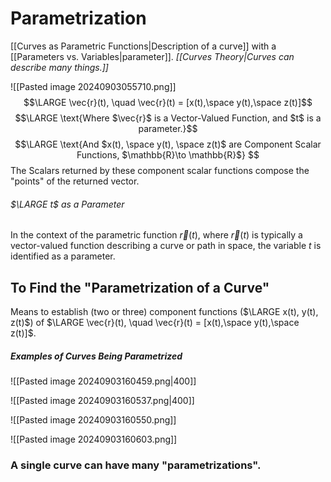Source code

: # Parametrization
[[Curves as Parametric Functions|Description of a curve]] with a [[Parameters vs. Variables|parameter]].
*[[Curves Theory|Curves can describe many things.]]*

![[Pasted image 20240903055710.png]]
$$\LARGE \vec{r}(t), \quad \vec{r}(t) = [x(t),\space y(t),\space z(t)]$$
$$\LARGE \text{Where $\vec{r}$ is a Vector-Valued Function, and $t$ is a parameter.}$$
$$\LARGE \text{And $x(t), \space y(t), \space z(t)$ are Component Scalar Functions, $\mathbb{R}\to \mathbb{R}$} $$
The Scalars returned by these component scalar functions compose the "points" of the returned vector. 
###### $\LARGE t$ as a Parameter
In the context of the parametric function $\vec{r}(t)$, where $\vec{r}(t)$ is typically a vector-valued function describing a curve or path in space, the variable $t$ is identified as a parameter.
## To Find the "Parametrization of a Curve"
Means to establish (two or three) component functions ($\LARGE x(t), y(t), z(t)$) of $\LARGE \vec{r}(t), \quad \vec{r}(t) = [x(t),\space y(t),\space z(t)]$.
##### Examples of Curves Being Parametrized
![[Pasted image 20240903160459.png|400]]

![[Pasted image 20240903160537.png|400]]

![[Pasted image 20240903160550.png]]

![[Pasted image 20240903160603.png]]

### A single curve can have many "parametrizations".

....................

Every record is to be reproduced exactly, with no pictures included.

## Problem solution
Source code

: # Parametrization
[[Curves as Parametric Functions|Description of a curve]] with a [[Parameters vs. Variables|parameter]].
*[[Curves Theory|Curves can describe many things.]]*

![[Pasted image 20240903055710.png]]
$$\LARGE \vec{r}(t), \quad \vec{r}(t) = [x(t),\space y(t),\space z(t)]$$
$$\LARGE \text{Where $\vec{r}$ is a Vector-Valued Function, and $t$ is a parameter.}$$
$$\LARGE \text{And $x(t), \space y(t), \space z(t)$ are Component Scalar Functions, $\mathbb{R}\to \mathbb{R}$} $$
The Scalars returned by these component scalar functions compose the "points" of the returned vector. 
###### $\LARGE t$ as a Parameter
In the context of the parametric function $\vec{r}(t)$, where $\vec{r}(t)$ is typically a vector-valued function describing a curve or path in space, the variable $t$ is identified as a parameter.
## To Find the "Parametrization of a Curve"
Means to establish (two or three) component functions ($\LARGE x(t), y(t), z(t)$) of $\LARGE \vec{r}(t), \quad \vec{r}(t) = [x(t),\space y(t),\space z(t)]$.
##### Examples of Curves Being Parametrized
![[Pasted image 20240903160459.png|400]]

![[Pasted image 20240903160537.png|400]]

![[Pasted image 20240903160550.png]]

![[Pasted image 20240903160603.png]]

### A single curve can have many "parametrizations".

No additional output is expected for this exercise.